Labour councillor Rhondda Geekie, leader of the council since 2007, lost her seat, as did the SNP Group Leader, Ian Mackay.

Election Result

Note: "Votes" are the first preference votes. The net gain/loss and percentage changes relate to the result of the previous Scottish local elections on 3 May 2012. This may differ from other published sources showing gain/loss relative to seats held at dissolution of Scotland's councils.

Ward results

Milngavie
2012: 1 x Liberal Democrat, 1 x SNP, 1 x Labour
2017: 1 x Liberal Democrat, 1 x SNP, 1 x Conservative
2012-2017 Change: 1 x Conservative gain from Labour

Bearsden North
2012: 1 x Independent, 1 x Lib Dem, 1 x SNP
2017: 1 x Independent, 1 x Lib Dem, 1 x Conservative
2012-2017 Change: 1 x Conservative gain from SNP

Bearsden South
2012: 1 x Liberal Democrat, 1 x SNP, 1 x Labour
2017: 1 x Liberal Democrat, 1 x SNP, 1 x Conservative 
2012-2017: Con gain one seat from Lab

Bishopbriggs North and Campsie
2017: 2 x SNP, 1 x Liberal Democrat, 1 x Conservative 
2012-2017 Change: New Ward

Bishopbriggs South
2012: 2 x Labour, 1 x SNP
2017: 1 x Labour, 1 x SNP, 1 x Conservative 
2007-2012 Change: 1 x Conservative gain from Labour

Lenzie & Kirkintilloch South
2012: 1 x Labour, 1 x SNP, 1 x Conservative
2017: 1 x Liberal Democrat, 1 x SNP, 1 x Conservative
2012-2017 Change: 1 x Liberal Democrat gain from Labour

Kirkintilloch East & North & Twechar
2012: 1 x Labour, 1 x EDIA, 1 x SNP
2017: 1 x Labour, 1 x SNP, 1 x Liberal Democrat
2012-2017 Change: 1 x Liberal Democrat gain from EDIA

Aftermath

Following the election, the Conservative and LibDem groups, who together formed a majority on the council, combined to secure the civic offices and various external appointments, the position of Provost being filled by Conservative Councillor Alan Brown and Depute Provost by LibDem Councillor Gary Pews. However, with the 2017 general election just weeks away, the two groups abstained on each other's nominations for the political posts, allowing the SNP to form a minority administration with Cllr Gordan Low as Leader and Cllr Gillian Renwick as Depute.

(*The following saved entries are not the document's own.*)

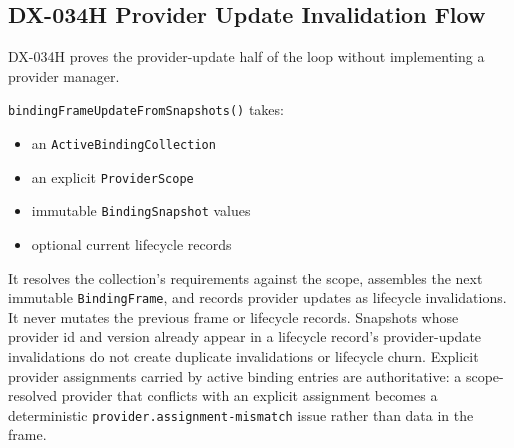 \subsection{DX-034H Provider Update Invalidation Flow}\label{record-132-dx-034h-provider-update-invalidation-flow}

DX-034H proves the provider-update half of the loop without implementing a provider manager.

\texttt{b\allowbreak{}i\allowbreak{}n\allowbreak{}d\allowbreak{}i\allowbreak{}n\allowbreak{}g\allowbreak{}F\allowbreak{}r\allowbreak{}a\allowbreak{}m\allowbreak{}e\allowbreak{}U\allowbreak{}p\allowbreak{}d\allowbreak{}a\allowbreak{}t\allowbreak{}e\allowbreak{}F\allowbreak{}r\allowbreak{}o\allowbreak{}m\allowbreak{}S\allowbreak{}n\allowbreak{}a\allowbreak{}p\allowbreak{}s\allowbreak{}h\allowbreak{}o\allowbreak{}t\allowbreak{}s\allowbreak{}(\allowbreak{})} takes:

\begin{itemize}
\tightlist
\item
  an \texttt{A\allowbreak{}c\allowbreak{}t\allowbreak{}i\allowbreak{}v\allowbreak{}e\allowbreak{}B\allowbreak{}i\allowbreak{}n\allowbreak{}d\allowbreak{}i\allowbreak{}n\allowbreak{}g\allowbreak{}C\allowbreak{}o\allowbreak{}l\allowbreak{}l\allowbreak{}e\allowbreak{}c\allowbreak{}t\allowbreak{}i\allowbreak{}o\allowbreak{}n}
\item
  an explicit \texttt{P\allowbreak{}r\allowbreak{}o\allowbreak{}v\allowbreak{}i\allowbreak{}d\allowbreak{}e\allowbreak{}r\allowbreak{}S\allowbreak{}c\allowbreak{}o\allowbreak{}p\allowbreak{}e}
\item
  immutable \texttt{B\allowbreak{}i\allowbreak{}n\allowbreak{}d\allowbreak{}i\allowbreak{}n\allowbreak{}g\allowbreak{}S\allowbreak{}n\allowbreak{}a\allowbreak{}p\allowbreak{}s\allowbreak{}h\allowbreak{}o\allowbreak{}t} values
\item
  optional current lifecycle records
\end{itemize}

It resolves the collection's requirements against the scope, assembles the next immutable \texttt{B\allowbreak{}i\allowbreak{}n\allowbreak{}d\allowbreak{}i\allowbreak{}n\allowbreak{}g\allowbreak{}F\allowbreak{}r\allowbreak{}a\allowbreak{}m\allowbreak{}e}, and records provider updates as lifecycle invalidations. It never mutates the previous frame or lifecycle records. Snapshots whose provider id and version already appear in a lifecycle record's provider-update invalidations do not create duplicate invalidations or lifecycle churn. Explicit provider assignments carried by active binding entries are authoritative: a scope-resolved provider that conflicts with an explicit assignment becomes a deterministic \texttt{p\allowbreak{}r\allowbreak{}o\allowbreak{}v\allowbreak{}i\allowbreak{}d\allowbreak{}e\allowbreak{}r\allowbreak{}.\allowbreak{}a\allowbreak{}s\allowbreak{}s\allowbreak{}i\allowbreak{}g\allowbreak{}n\allowbreak{}m\allowbreak{}e\allowbreak{}n\allowbreak{}t\allowbreak{}-\allowbreak{}m\allowbreak{}i\allowbreak{}s\allowbreak{}m\allowbreak{}a\allowbreak{}t\allowbreak{}c\allowbreak{}h} issue rather than data in the frame.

Thereafter, the Conservative and LibDem groups continued to vote together, and matters came to a head when a revised redundancy policy was pushed through against the opposition of the SNP administration. After a motion by the council leader calling for the policy to be withdrawn was rejected by Conservative and LibDem councillors, the administration stood down on 21 December 2017. 

For the next few months the council functioned without an official administration, and then on 20 March 2018 Conservative Leader Councillor Andrew Polson and Lib Dem Leader Vaughan Moody were elected as Co-Leaders of the new Joint Administration, a first in East Dunbartonshire. Shortly thereafter the new redundancy policy was suspended in the face of potential industrial action.

Post Election Changes 
On 13 November 2021, Bishopbriggs South Conservative councillor, Provost Alan Brown, died suddenly, being succeeded as Provost on 16 December 2021 by his Depute, Bishopbriggs North and Campsie LibDem councillor, Gary Pews. Both the former Provost's seat and the Depute Provost's position were left unfilled for the remainder of the council term. Provost Pews subsequently lost his seat at the 2022 council election.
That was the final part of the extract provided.